FIGS. 2 and 6 show a back warmer 20 employing the circuit shown in FIG. 6 with the conductive fabric 16 enclosed in two layers of fabric 48 and sewn or otherwise connected to the inside of the garment 10. The fabrics 48 are so constructed to provide pockets 50 at each end for the battery packs 36.
 Since the batteries present a limitation on the size and output of the heaters, fabric heaters are preferred to traditional resistive-wire heaters. Whereas wire heaters require thick electrical insulation for safety and padding for comfort, fabric heaters can be put in almost direct contact with the user.

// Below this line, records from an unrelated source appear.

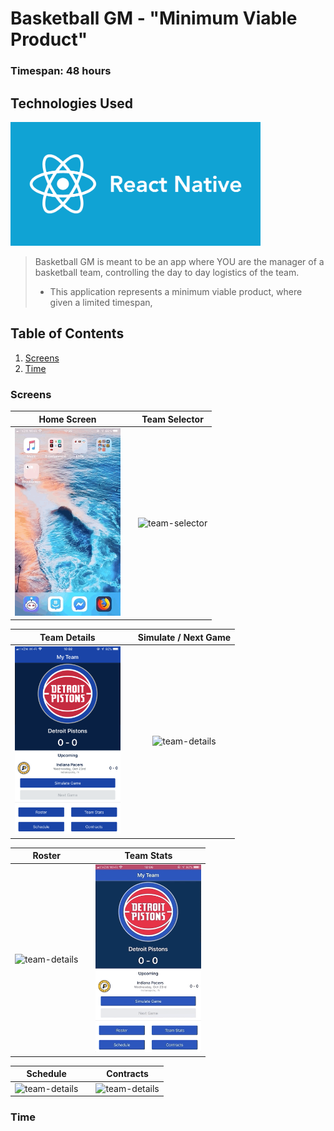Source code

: # Basketball GM - "Minimum Viable Product"

### Timespan: 48 hours

## Technologies Used

<img src="./documentation/ReactNative.png" alt="react-native" width="400"/>

> Basketball GM is meant to be an app where YOU are the manager of a basketball team, controlling the day to day logistics of the team. 
> - This application represents a minimum viable product, where given a limited timespan, 

## Table of Contents

1. [Screens](#screens)
2. [Time](#time)

### Screens

|                                    Home Screen                                    |       |                                      Team Selector                                      |
| :-------------------------------------------------------------------------------: | :---: | :-------------------------------------------------------------------------------------: |
| <img src="./documentation/basketballGM_open.gif" alt="home-screen" height="300"/> |       | <img src="./documentation/basketballGM_selector.gif" alt="team-selector" height="300"/> |


|                                     Team Details                                      |       |                                   Simulate / Next Game                                   |
| :-----------------------------------------------------------------------------------: | :---: | :--------------------------------------------------------------------------------------: |
| <img src="./documentation/basketballGM_details.png" alt="team-details" height="300"/> |       | <img src="./documentation/basketballGM_simulation.gif" alt="team-details" height="300"/> |

|                                        Roster                                        |       |                                       Team Stats                                        |
| :----------------------------------------------------------------------------------: | :---: | :-------------------------------------------------------------------------------------: |
| <img src="./documentation/basketballGM_roster.gif" alt="team-details" height="300"/> |       | <img src="./documentation/basketballGM_teamStats.gif" alt="team-details" height="300"/> |



|                                        Schedule                                        |       |                                        Contracts                                        |
| :------------------------------------------------------------------------------------: | :---: | :-------------------------------------------------------------------------------------: |
| <img src="./documentation/basketballGM_schedule.gif" alt="team-details" height="300"/> |       | <img src="./documentation/basketballGM_contracts.gif" alt="team-details" height="300"/> |

### Time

Also, fabric heaters have a finer distribution of heating elements (i.e., the conductive yarns) and heat more evenly. Therefore, a fabric heater will heat more efficiently and require less power for the same effect. This reduces the battery weight, or, alternatively, allows more area to be heated for the same weight. Fabric heaters are also lighter and more flexible.
 While our invention has been shown and described with reference to particular embodiments thereof, those skilled in the art will understand that other variations in form and detail may be made without departing from the scope and spirit of our invention.